本記事では、テキストによる指示に基づいて、画像の一部を別の画像に置き換える方法 ( インペイント ) を紹介します。 Amazon SageMaker JumpStart を使うことで、 Stable Diffusion モデルでインペイントを行う環境を簡単に構築することができます。インペインティングを利用することで、画像素材の一部だけ新しい画像やスタイルに差し替えたり、劣化した画像の修復を行うことができます。例えば、モデルの写真で服装のデザインを複数パターン差し替えてアイデア出しに使ったりすることができます。

Stable Diffusion モデルはオリジナル画像、差し替えする箇所を示すマスク画像、テキストプロンプトの 3 つの入力から、インペイントを行います。次の画像は左が原画、中央がマスク画像、右がモデルによってインペイントされた画像です。最初の例では、原画とマスク画像、そして「白猫、青い目、セーターを着て、公園で寝ている」というテキストプロンプトと、「足の描き方が悪い」というネガティブプロンプトをモデルに与えています。2つ目の例では、”ピンクとブルーが混ざったカジュアルなロングドレスを優雅に着こなす女性モデル “というプロンプトを与えています。

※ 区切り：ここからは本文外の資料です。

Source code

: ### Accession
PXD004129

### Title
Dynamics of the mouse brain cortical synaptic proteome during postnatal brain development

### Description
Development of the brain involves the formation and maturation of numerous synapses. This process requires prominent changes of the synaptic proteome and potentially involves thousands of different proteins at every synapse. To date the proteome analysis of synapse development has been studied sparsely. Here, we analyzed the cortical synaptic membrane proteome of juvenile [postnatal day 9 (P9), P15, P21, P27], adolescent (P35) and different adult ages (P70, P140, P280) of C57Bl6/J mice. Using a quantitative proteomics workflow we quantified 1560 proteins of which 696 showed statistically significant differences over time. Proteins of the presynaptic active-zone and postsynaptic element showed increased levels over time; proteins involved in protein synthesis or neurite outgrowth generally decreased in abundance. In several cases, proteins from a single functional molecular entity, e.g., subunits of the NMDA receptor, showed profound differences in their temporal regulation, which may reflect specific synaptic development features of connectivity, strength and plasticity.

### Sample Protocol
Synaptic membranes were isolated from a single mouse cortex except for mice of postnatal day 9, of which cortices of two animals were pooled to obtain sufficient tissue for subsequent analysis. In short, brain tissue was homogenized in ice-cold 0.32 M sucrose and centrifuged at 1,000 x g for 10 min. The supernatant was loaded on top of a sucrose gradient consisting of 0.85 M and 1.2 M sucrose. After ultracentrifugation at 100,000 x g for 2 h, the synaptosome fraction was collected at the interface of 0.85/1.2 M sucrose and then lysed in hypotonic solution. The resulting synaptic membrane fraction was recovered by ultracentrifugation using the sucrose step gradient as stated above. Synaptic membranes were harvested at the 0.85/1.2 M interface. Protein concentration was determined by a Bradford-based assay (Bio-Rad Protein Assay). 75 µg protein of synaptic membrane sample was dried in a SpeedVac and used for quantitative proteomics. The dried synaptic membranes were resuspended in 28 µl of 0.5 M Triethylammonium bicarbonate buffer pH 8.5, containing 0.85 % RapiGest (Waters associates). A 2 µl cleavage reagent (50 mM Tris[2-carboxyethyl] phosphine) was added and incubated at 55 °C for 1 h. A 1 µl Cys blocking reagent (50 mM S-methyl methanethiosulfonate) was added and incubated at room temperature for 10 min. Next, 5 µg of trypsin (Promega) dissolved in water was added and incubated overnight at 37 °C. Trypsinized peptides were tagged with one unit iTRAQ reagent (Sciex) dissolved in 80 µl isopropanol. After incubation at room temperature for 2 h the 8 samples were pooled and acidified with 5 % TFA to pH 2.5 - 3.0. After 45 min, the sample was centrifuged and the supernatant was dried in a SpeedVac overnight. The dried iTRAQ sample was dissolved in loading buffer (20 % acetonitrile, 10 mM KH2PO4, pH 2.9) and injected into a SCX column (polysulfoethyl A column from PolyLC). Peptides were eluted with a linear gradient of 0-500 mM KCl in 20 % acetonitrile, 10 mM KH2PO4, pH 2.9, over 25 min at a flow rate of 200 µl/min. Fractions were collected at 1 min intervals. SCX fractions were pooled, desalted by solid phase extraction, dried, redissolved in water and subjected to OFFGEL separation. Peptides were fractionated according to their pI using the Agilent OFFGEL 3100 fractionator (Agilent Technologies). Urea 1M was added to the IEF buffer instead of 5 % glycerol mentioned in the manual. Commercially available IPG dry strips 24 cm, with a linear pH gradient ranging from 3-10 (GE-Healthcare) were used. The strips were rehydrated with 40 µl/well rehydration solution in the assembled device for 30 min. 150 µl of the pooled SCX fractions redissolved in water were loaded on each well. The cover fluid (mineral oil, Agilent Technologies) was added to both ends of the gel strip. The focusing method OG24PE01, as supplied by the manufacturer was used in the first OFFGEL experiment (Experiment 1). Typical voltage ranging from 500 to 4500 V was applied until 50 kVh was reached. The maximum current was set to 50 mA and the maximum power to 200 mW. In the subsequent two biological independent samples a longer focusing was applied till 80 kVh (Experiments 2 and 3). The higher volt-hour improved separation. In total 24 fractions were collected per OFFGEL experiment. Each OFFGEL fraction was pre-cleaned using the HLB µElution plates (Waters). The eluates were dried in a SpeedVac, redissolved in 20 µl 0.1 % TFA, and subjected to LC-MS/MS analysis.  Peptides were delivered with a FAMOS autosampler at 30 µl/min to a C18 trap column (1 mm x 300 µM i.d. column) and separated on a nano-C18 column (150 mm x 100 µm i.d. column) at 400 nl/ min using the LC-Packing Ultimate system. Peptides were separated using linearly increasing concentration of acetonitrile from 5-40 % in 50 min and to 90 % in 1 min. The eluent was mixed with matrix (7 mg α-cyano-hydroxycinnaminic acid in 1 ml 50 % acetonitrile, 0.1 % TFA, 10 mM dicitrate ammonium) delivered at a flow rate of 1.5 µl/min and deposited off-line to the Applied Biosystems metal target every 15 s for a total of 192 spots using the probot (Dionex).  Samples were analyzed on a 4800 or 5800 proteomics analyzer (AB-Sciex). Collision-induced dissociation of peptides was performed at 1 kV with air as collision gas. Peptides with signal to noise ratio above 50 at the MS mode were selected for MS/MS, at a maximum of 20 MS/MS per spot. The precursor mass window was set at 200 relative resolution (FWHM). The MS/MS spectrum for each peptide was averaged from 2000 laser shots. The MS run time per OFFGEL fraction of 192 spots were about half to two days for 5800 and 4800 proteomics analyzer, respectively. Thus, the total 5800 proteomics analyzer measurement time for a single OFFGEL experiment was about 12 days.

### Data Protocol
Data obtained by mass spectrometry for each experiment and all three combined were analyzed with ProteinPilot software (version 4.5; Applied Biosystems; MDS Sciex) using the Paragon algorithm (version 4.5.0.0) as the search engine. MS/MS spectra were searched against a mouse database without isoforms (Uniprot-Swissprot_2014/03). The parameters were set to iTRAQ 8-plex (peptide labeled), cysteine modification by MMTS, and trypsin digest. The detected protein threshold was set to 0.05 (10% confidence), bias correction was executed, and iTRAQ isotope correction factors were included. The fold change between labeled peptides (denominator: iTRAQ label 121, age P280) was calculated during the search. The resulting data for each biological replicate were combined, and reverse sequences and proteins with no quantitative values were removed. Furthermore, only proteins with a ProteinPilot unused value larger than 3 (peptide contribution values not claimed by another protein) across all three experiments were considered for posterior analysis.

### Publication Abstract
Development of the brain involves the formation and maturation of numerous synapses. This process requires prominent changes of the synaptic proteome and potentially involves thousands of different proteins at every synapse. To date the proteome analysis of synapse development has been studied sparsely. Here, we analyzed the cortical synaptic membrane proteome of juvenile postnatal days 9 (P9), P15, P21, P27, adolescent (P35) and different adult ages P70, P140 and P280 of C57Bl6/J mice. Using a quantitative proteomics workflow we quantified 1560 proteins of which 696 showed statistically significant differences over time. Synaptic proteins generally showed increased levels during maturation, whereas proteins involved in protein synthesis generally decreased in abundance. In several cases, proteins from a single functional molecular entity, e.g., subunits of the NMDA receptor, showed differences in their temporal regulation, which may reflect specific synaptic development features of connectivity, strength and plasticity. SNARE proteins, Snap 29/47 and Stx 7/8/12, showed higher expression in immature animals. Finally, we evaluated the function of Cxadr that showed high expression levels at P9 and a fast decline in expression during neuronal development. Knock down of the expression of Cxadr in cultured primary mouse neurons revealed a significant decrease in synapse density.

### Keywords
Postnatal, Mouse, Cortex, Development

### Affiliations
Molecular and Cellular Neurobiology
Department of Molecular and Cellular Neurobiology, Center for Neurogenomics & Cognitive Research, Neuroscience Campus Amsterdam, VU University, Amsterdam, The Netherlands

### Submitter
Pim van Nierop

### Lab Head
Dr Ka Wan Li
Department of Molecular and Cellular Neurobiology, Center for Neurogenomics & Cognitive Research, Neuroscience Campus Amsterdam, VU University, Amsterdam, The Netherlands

この記事では、SageMaker JumpStart から Stable Diffusion のモデルを使いインペイントを行う方法について、Amazon SageMaker Studio の画面から行う方法と、 SageMaker Python SDK から行う方法の2つを解説します。

Amazon SageMaker JumpStart でインペイントを行うメリットと手順

Stable Diffusion のような大規模なモデルを推論するには、 GPU などの高速な演算が行えるハードウェアの性能を引き出すカスタム推論スクリプトが必要です。通常、スクリプト、モデル、および目的のインスタンスが効率的に動作することを確認するためにエンドツーエンドのテストが必要があります。JumpStart は、堅牢にテストされたすぐに使えるスクリプトを提供することで、このプロセスを簡素化します。これらのスクリプトには、 Amazon SageMaker Studio からワンクリックでアクセスしたり、JumpStart API からわずかなコード行でアクセスしたりすることができます。

以下のセクションでは、 SageMaker Studio 、そして JumpStart APIs を使用してモデルをデプロイし推論する方法を説明します。なお、モデルの利用用途は CreativeML Open RAIL++-M ライセンスで規定されているため、ご利用用途がライセンスに沿っているかご確認ください。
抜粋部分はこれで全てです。